SchoolNet made the program available to Philadelphia schools at a highly subsidized cost: According to district spokesman Joseph Lyons, the school district negotiated a $3.7 million, five-year contract with SchoolNet, including selected modules of the SchoolNet suite.
Over time, Lyons says, the district plans to add extra elements to make the system more robust. While SchoolNet refuses to disclose the total price tag for the Philadelphia package, spokeswoman Janet Pinto says the cost for a hypothetical 80,000-student school district to start out with a system of the level now available in Philadelphia would be around $12 million over five years.
Teachers like Thorp, who has been using SchoolStat since it was piloted at her school in the 2003-04 school year, say one benefit of the system is that it gives them access to results right after students have taken the district’s benchmark tests.
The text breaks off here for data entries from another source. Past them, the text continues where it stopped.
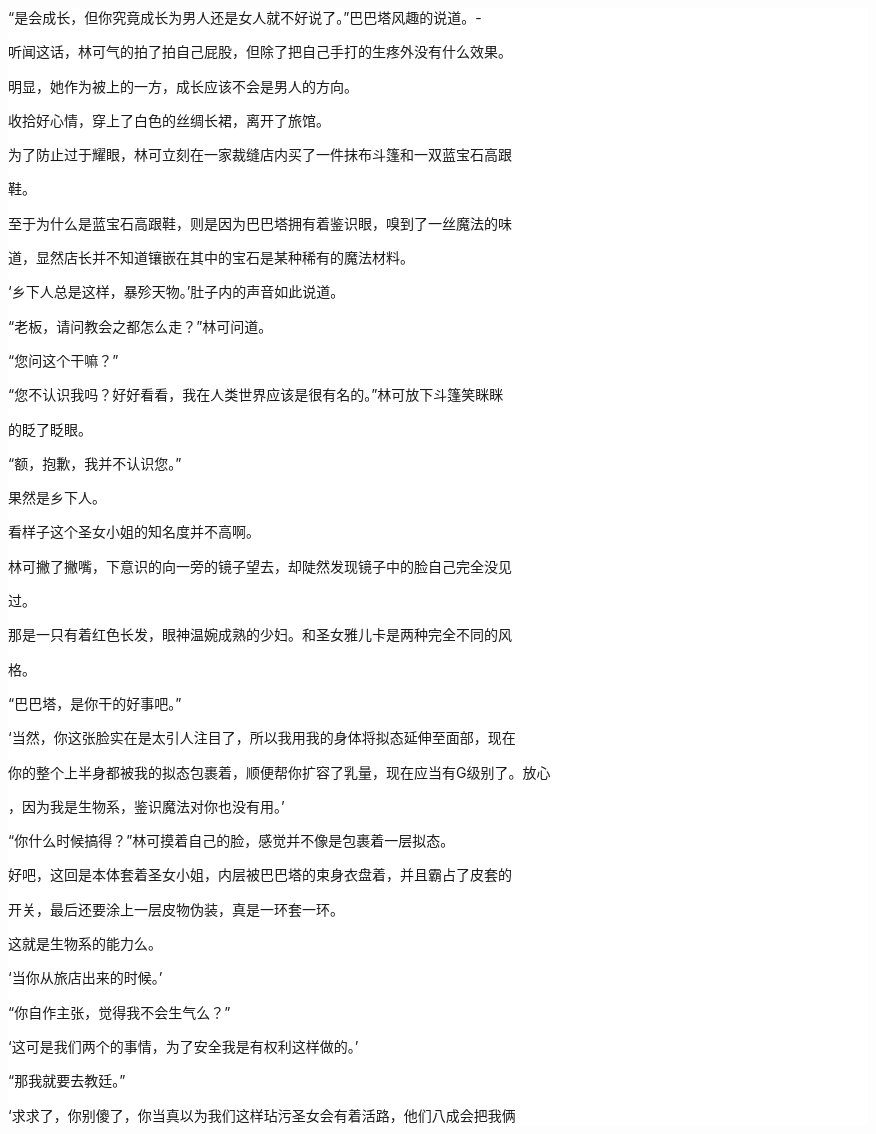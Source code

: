 “是会成长，但你究竟成长为男人还是女人就不好说了。”巴巴塔风趣的说道。-

听闻这话，林可气的拍了拍自己屁股，但除了把自己手打的生疼外没有什么效果。

明显，她作为被上的一方，成长应该不会是男人的方向。

收拾好心情，穿上了白色的丝绸长裙，离开了旅馆。

为了防止过于耀眼，林可立刻在一家裁缝店内买了一件抹布斗篷和一双蓝宝石高跟

鞋。

至于为什么是蓝宝石高跟鞋，则是因为巴巴塔拥有着鉴识眼，嗅到了一丝魔法的味

道，显然店长并不知道镶嵌在其中的宝石是某种稀有的魔法材料。

‘乡下人总是这样，暴殄天物。’肚子内的声音如此说道。

“老板，请问教会之都怎么走？”林可问道。

“您问这个干嘛？”

“您不认识我吗？好好看看，我在人类世界应该是很有名的。”林可放下斗篷笑眯眯

的眨了眨眼。

“额，抱歉，我并不认识您。”

果然是乡下人。

看样子这个圣女小姐的知名度并不高啊。

林可撇了撇嘴，下意识的向一旁的镜子望去，却陡然发现镜子中的脸自己完全没见

过。

那是一只有着红色长发，眼神温婉成熟的少妇。和圣女雅儿卡是两种完全不同的风

格。

“巴巴塔，是你干的好事吧。”

‘当然，你这张脸实在是太引人注目了，所以我用我的身体将拟态延伸至面部，现在

你的整个上半身都被我的拟态包裹着，顺便帮你扩容了乳量，现在应当有G级别了。放心

，因为我是生物系，鉴识魔法对你也没有用。’

“你什么时候搞得？”林可摸着自己的脸，感觉并不像是包裹着一层拟态。

好吧，这回是本体套着圣女小姐，内层被巴巴塔的束身衣盘着，并且霸占了皮套的

开关，最后还要涂上一层皮物伪装，真是一环套一环。

这就是生物系的能力么。

‘当你从旅店出来的时候。’

“你自作主张，觉得我不会生气么？”

‘这可是我们两个的事情，为了安全我是有权利这样做的。’

“那我就要去教廷。”

‘求求了，你别傻了，你当真以为我们这样玷污圣女会有着活路，他们八成会把我俩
That immediacy makes it easy to identify remediation measures for students having difficulty, they say. For instance, last November, the dashboard told Thorp that almost everyone in her class had answered the last three questions wrong. All were on poetry.
Thorp, a 27-year-old who holds her class’s attention with a lively personality and crisp instruction, knew instantly that her students needed help with understanding poetic devices. “The specific questions were on rhyme, rhythm, and meter,” she recalls, adding that she went to the dashboard to help dig out instructional resources, including different types of poems that used those devices.
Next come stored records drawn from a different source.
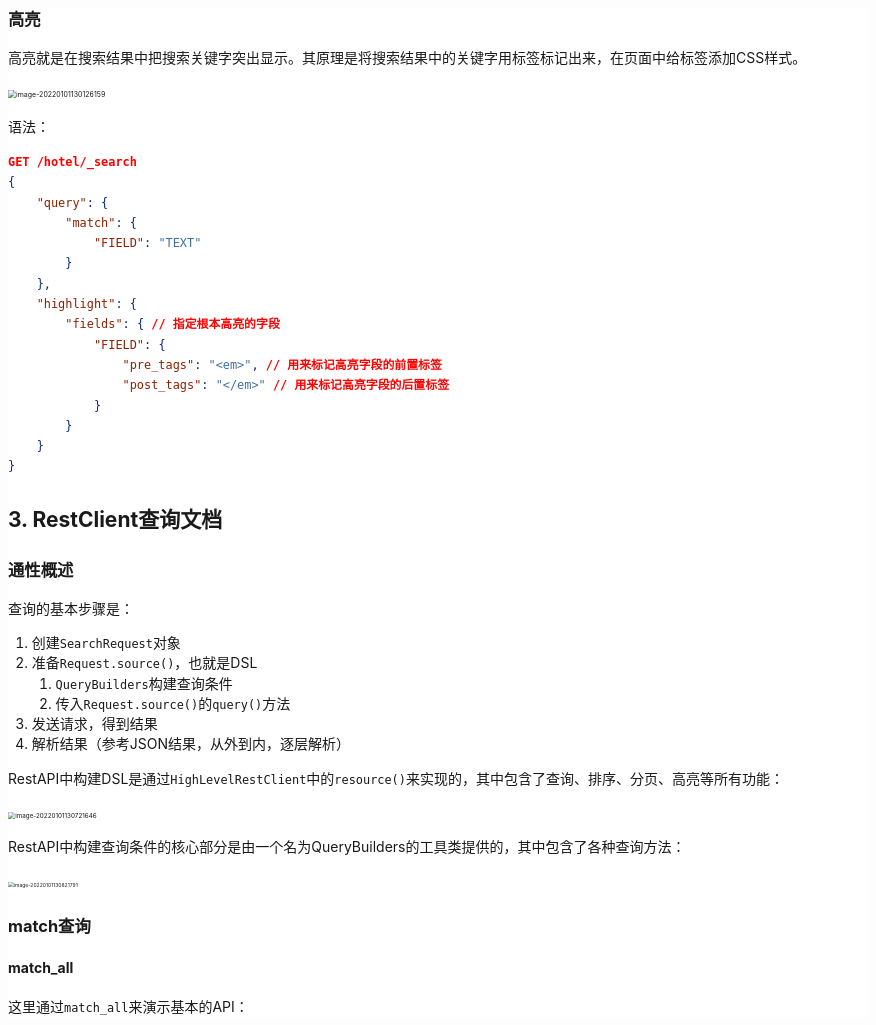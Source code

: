 ### 高亮

高亮就是在搜索结果中把搜索关键字突出显示。其原理是将搜索结果中的关键字用标签标记出来，在页面中给标签添加CSS样式。

<img src="https://chua-n.gitee.io/blog-images/notebooks/数据库/Elasticsearch/image-20220101130126159.png" alt="image-20220101130126159" style="zoom:50%;" />

语法：

```json
GET /hotel/_search
{
    "query": {
        "match": {
            "FIELD": "TEXT"
        }
    },
    "highlight": {
        "fields": { // 指定根本高亮的字段
            "FIELD": {
                "pre_tags": "<em>", // 用来标记高亮字段的前置标签
                "post_tags": "</em>" // 用来标记高亮字段的后置标签
            }
        }
    }
}
```

## 3. RestClient查询文档

### 通性概述

查询的基本步骤是：

1. 创建`SearchRequest`对象
2. 准备`Request.source()`，也就是DSL
    1. `QueryBuilders`构建查询条件
    2. 传入`Request.source()`的`query()`方法
3. 发送请求，得到结果
4. 解析结果（参考JSON结果，从外到内，逐层解析）

RestAPI中构建DSL是通过`HighLevelRestClient`中的`resource()`来实现的，其中包含了查询、排序、分页、高亮等所有功能：

<img src="https://chua-n.gitee.io/blog-images/notebooks/数据库/Elasticsearch/image-20220101130721646.png" alt="image-20220101130721646" style="zoom:45%;" />

RestAPI中构建查询条件的核心部分是由一个名为QueryBuilders的工具类提供的，其中包含了各种查询方法：

<img src="https://chua-n.gitee.io/blog-images/notebooks/数据库/Elasticsearch/image-20220101130821791.png" alt="image-20220101130821791" style="zoom:36%;" />

### match查询

#### match_all

这里通过`match_all`来演示基本的API：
Over the next few days, students read the poems of Maya Angelou and Edgar Allan Poe, among others. “When we read a poem, we would post it on the wall and try to find something specific, like a natural rhyme scheme,” she says.
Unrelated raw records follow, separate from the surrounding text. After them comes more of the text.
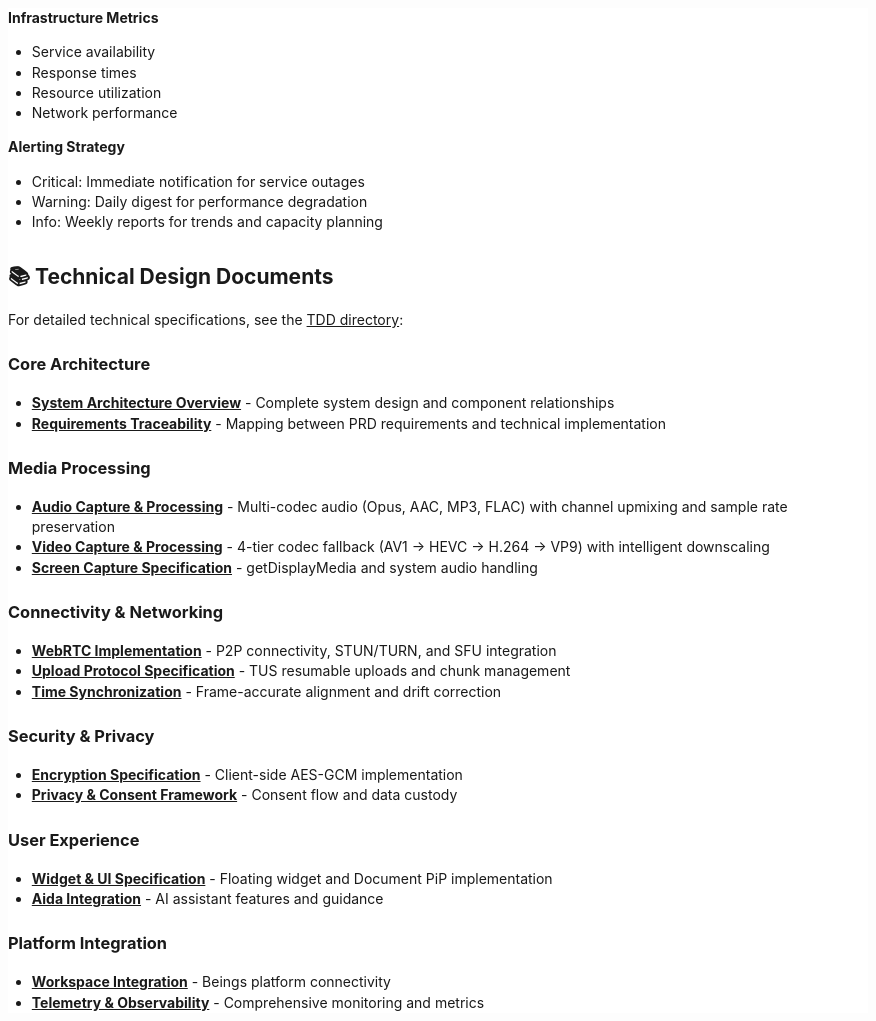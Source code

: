 **Infrastructure Metrics**
- Service availability
- Response times
- Resource utilization
- Network performance

**Alerting Strategy**
- Critical: Immediate notification for service outages
- Warning: Daily digest for performance degradation
- Info: Weekly reports for trends and capacity planning

## 📚 Technical Design Documents

For detailed technical specifications, see the [TDD directory](./tdd/):

### Core Architecture
- **[System Architecture Overview](./tdd/system-architecture.md)** - Complete system design and component relationships
- **[Requirements Traceability](./tdd/requirements-traceability.md)** - Mapping between PRD requirements and technical implementation

### Media Processing
- **[Audio Capture & Processing](./tdd/audio-capture.md)** - Multi-codec audio (Opus, AAC, MP3, FLAC) with channel upmixing and sample rate preservation
- **[Video Capture & Processing](./tdd/video-capture.md)** - 4-tier codec fallback (AV1 → HEVC → H.264 → VP9) with intelligent downscaling
- **[Screen Capture Specification](./tdd/screen-capture.md)** - getDisplayMedia and system audio handling

### Connectivity & Networking
- **[WebRTC Implementation](./tdd/webrtc-implementation.md)** - P2P connectivity, STUN/TURN, and SFU integration
- **[Upload Protocol Specification](./tdd/upload-protocol.md)** - TUS resumable uploads and chunk management
- **[Time Synchronization](./tdd/time-synchronization.md)** - Frame-accurate alignment and drift correction

### Security & Privacy
- **[Encryption Specification](./tdd/encryption-spec.md)** - Client-side AES-GCM implementation
- **[Privacy & Consent Framework](./tdd/privacy-consent.md)** - Consent flow and data custody

### User Experience
- **[Widget & UI Specification](./tdd/widget-ui-spec.md)** - Floating widget and Document PiP implementation
- **[Aida Integration](./tdd/aida-integration.md)** - AI assistant features and guidance

### Platform Integration
- **[Workspace Integration](./tdd/workspace-integration.md)** - Beings platform connectivity
- **[Telemetry & Observability](./tdd/telemetry-observability.md)** - Comprehensive monitoring and metrics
The improvement showed up in the next benchmark test, she says, with most students getting the answers on poetic devices right. But, this time, they miscued on a question about the author’s purpose, so the lesson plan changed accordingly. “It is an evolving process,” says Thorp.
Assignments for Teachers
Welsh’s principal, LaVerne Wiley, says most of her teachers use the system, and others are learning to. The few who still struggle to go online get printouts of all relevant data in their mailboxes, so they can tell how their classrooms are doing.
In 2001, only 1 percent of the John Welsh School’s 5th graders scored at the highest level in mathematics, and none scored at that level in reading, on the Pennsylvania State School Assessment. Last year, 73.5 percent of 5th graders scored at the highest level in math, and 32.8 percent did so in reading.
Wiley says she holds weekly meetings in which teachers grouped by grade level sit together “in a horseshoe arrangement.” Each teacher is provided with a laptop by the district “because you cannot give them HBO without giving them a TV,” Fran Newberg, the project manager for the program, explains by way of analogy.
Together, at the meeting, teachers look at and assess data on their students. “They get a lot of perspective through their colleagues,” Wiley says.
The principal also gives teachers their own data binders, in which they are required to enter information based on their analyses of data from benchmark tests. That process includes identifying their classes’ weaknesses, figuring out how to regroup students, and changing teaching tactics.
Every six weeks, the teachers turn the binders in to Wiley, who reviews them and signs off on the proposals.
Thorp, who describes herself as “not as computer-savvy as someone my age should be,” says the dashboard makes it much easier for her to cover the curriculum.
“I can’t teach irony for six months just because I like it,” she says. “The system has made me a more comprehensive teacher and helped me pay attention to what my students are learning.”